- _EXCERPTED DATA_:
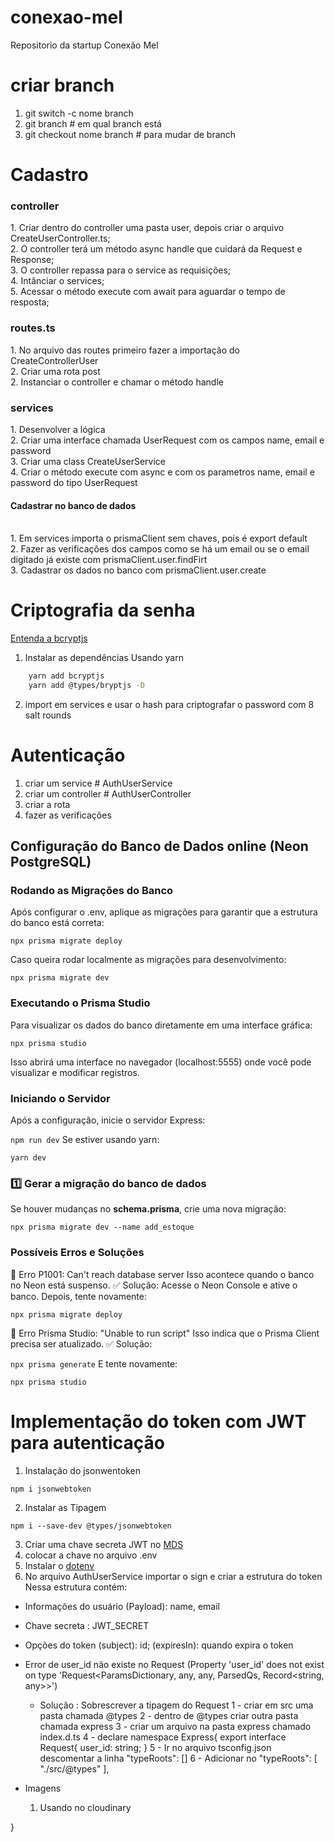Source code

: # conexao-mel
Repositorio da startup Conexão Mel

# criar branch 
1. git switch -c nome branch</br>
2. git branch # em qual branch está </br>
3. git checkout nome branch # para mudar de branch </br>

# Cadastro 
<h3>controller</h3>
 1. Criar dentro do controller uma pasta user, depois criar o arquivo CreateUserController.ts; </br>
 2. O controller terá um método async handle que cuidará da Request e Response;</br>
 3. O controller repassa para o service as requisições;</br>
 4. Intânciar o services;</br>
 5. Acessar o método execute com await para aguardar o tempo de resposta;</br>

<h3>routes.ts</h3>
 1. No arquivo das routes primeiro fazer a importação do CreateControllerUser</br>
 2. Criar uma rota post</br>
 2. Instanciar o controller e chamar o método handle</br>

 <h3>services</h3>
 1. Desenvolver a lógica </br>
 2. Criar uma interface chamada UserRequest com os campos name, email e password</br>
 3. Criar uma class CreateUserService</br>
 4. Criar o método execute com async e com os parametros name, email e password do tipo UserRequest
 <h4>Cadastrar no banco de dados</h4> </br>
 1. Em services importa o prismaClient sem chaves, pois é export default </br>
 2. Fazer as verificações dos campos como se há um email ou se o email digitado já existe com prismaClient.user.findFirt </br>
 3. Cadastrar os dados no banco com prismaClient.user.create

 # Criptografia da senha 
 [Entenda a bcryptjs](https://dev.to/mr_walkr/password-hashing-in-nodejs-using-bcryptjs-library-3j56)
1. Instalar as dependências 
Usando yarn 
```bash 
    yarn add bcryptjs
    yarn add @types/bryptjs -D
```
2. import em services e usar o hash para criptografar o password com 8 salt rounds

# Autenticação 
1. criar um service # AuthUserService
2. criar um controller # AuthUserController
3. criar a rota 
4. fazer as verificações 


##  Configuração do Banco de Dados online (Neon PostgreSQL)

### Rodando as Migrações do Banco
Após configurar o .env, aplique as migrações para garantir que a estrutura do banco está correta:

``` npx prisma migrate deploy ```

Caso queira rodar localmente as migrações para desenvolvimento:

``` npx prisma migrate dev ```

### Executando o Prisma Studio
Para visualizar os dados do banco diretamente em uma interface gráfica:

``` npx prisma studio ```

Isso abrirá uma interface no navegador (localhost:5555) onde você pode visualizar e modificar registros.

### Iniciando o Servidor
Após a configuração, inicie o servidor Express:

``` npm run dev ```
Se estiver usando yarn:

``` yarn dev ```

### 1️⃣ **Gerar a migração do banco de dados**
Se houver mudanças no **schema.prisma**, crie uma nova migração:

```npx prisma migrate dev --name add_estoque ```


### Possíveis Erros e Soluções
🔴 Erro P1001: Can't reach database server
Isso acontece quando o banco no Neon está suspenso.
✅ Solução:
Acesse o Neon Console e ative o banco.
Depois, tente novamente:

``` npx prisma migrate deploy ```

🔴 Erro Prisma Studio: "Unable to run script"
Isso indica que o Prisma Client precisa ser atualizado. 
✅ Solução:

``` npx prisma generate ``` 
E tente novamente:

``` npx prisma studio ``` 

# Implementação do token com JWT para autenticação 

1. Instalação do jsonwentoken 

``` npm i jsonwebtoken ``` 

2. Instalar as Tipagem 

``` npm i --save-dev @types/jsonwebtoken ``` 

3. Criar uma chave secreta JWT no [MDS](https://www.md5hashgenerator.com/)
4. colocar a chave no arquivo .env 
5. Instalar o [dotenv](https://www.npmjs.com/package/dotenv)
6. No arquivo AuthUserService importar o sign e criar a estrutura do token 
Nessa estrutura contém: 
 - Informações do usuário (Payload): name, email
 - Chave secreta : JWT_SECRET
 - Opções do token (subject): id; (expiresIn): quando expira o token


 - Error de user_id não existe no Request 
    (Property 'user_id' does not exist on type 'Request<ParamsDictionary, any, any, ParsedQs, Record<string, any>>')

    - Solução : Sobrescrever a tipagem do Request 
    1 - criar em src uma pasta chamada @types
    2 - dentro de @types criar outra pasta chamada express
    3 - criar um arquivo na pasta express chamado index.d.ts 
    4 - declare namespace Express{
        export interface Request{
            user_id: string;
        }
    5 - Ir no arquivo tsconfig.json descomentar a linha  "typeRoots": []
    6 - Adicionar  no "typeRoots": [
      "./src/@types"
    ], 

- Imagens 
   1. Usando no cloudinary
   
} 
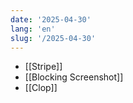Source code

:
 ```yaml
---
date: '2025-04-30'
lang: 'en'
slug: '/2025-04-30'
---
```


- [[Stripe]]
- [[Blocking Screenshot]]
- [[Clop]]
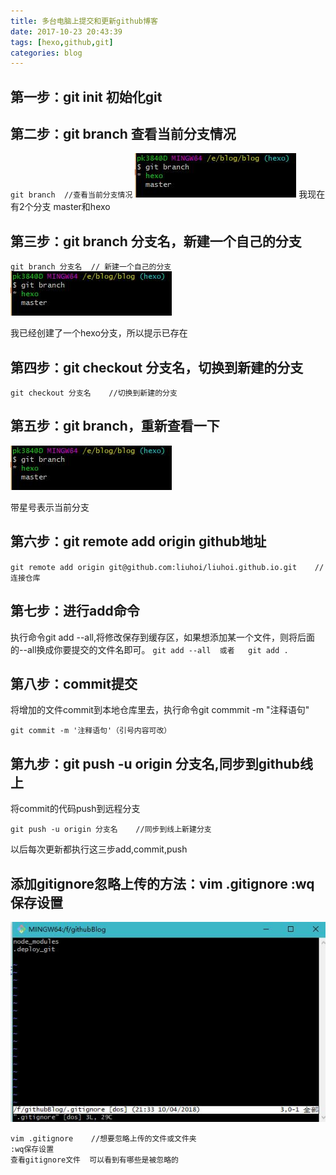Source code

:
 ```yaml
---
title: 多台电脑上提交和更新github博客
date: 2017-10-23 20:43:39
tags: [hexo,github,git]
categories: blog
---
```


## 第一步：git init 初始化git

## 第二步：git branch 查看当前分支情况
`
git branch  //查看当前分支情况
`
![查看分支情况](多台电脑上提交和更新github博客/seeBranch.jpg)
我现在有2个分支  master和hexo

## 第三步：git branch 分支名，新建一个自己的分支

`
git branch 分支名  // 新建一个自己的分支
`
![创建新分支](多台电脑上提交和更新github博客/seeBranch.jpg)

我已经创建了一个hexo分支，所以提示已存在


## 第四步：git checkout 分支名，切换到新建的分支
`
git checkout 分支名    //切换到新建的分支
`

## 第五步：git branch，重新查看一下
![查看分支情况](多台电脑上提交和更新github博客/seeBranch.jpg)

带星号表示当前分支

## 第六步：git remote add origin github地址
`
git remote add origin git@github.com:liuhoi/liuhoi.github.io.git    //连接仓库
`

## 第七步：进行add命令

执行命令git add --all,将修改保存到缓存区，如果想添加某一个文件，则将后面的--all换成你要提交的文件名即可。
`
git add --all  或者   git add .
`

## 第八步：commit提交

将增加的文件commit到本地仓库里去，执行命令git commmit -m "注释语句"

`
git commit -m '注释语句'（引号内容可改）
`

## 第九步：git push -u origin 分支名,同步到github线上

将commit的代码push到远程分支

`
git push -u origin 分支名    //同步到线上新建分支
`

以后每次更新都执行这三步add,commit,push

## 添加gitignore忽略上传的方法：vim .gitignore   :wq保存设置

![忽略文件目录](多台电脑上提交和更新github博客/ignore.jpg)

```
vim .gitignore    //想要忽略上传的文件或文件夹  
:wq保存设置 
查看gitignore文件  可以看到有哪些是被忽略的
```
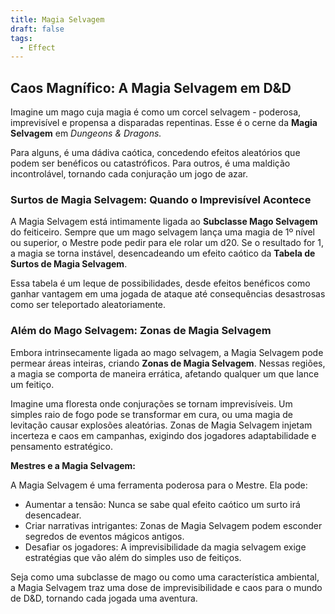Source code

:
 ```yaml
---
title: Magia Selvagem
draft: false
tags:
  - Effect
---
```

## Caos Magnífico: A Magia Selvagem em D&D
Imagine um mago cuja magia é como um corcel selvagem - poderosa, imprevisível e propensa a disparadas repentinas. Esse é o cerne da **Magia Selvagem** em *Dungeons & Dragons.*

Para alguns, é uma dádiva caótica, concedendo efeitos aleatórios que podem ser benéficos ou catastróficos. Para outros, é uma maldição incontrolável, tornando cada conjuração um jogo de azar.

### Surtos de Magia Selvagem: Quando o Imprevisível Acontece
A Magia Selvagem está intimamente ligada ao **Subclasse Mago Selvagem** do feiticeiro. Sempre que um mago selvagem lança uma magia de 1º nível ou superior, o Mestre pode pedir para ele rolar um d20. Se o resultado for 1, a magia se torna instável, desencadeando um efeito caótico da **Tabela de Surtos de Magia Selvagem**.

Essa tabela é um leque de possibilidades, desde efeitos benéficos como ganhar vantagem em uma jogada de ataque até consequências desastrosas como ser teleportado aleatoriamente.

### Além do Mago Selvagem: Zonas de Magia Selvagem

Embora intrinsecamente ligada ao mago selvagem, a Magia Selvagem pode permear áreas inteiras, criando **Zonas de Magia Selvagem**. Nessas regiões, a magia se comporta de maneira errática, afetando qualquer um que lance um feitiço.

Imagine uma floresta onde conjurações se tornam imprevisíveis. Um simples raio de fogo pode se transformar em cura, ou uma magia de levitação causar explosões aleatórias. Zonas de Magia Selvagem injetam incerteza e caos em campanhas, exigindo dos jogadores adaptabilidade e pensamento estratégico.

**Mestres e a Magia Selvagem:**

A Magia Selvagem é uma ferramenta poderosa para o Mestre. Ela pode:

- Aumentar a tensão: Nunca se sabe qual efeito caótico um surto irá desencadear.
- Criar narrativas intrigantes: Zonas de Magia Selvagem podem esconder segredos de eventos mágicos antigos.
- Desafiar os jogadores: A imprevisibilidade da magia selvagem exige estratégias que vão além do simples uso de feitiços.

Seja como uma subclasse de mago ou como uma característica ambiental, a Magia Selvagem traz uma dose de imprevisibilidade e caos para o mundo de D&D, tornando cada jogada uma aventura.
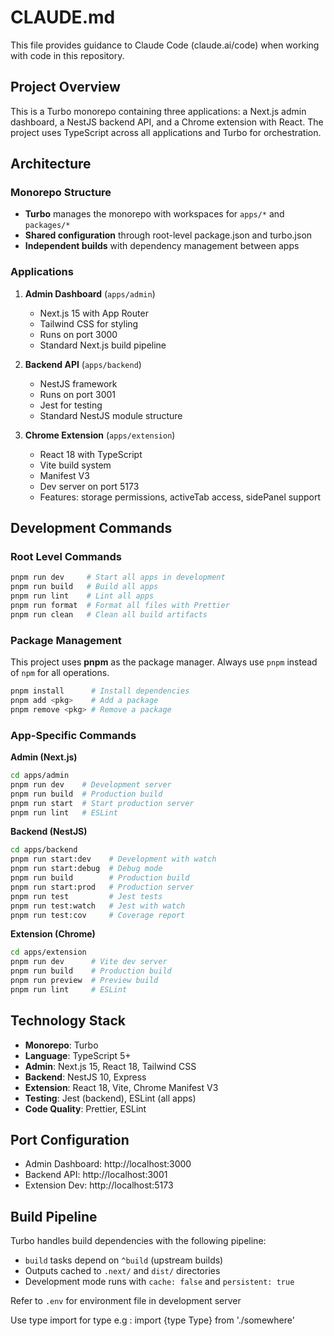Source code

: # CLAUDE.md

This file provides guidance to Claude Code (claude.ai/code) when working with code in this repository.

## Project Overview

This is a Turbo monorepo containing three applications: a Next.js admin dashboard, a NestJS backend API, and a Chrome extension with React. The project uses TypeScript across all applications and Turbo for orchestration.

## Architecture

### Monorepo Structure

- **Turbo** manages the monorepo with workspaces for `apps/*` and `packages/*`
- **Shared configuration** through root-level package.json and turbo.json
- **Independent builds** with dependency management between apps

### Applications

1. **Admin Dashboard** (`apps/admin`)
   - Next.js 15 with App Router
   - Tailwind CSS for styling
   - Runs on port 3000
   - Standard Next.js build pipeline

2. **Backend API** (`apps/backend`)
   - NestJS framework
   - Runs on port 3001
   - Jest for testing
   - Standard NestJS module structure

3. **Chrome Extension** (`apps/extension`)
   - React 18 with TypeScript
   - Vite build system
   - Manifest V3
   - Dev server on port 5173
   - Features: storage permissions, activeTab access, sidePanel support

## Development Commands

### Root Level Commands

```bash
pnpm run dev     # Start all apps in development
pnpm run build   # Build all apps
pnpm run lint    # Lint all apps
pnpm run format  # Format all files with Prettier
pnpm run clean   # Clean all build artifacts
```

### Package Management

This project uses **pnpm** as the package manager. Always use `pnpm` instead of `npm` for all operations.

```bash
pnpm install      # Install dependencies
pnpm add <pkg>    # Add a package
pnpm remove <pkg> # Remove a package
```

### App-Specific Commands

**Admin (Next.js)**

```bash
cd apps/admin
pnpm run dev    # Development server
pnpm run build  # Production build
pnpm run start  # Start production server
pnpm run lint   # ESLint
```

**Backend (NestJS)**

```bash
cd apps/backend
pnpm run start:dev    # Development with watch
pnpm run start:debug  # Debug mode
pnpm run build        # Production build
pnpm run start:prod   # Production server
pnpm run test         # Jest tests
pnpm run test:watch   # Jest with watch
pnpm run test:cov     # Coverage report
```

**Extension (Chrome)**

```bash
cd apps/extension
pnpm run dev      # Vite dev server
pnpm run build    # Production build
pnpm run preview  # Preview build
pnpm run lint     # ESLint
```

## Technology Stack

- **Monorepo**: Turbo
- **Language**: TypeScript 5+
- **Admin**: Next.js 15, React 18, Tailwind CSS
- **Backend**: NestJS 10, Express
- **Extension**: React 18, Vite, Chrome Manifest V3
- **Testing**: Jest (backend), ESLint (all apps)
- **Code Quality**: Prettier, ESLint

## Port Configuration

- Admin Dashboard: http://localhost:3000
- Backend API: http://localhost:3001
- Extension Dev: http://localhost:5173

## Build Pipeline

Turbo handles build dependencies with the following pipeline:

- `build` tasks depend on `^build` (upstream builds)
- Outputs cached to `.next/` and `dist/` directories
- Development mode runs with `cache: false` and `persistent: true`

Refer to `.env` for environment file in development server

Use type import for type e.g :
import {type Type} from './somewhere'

- _EXERCISE GOAL_:
Give the count of lines in the records above that hold the string "como", and only that count.

- _ANSWER TO THE PROBLEM_:
4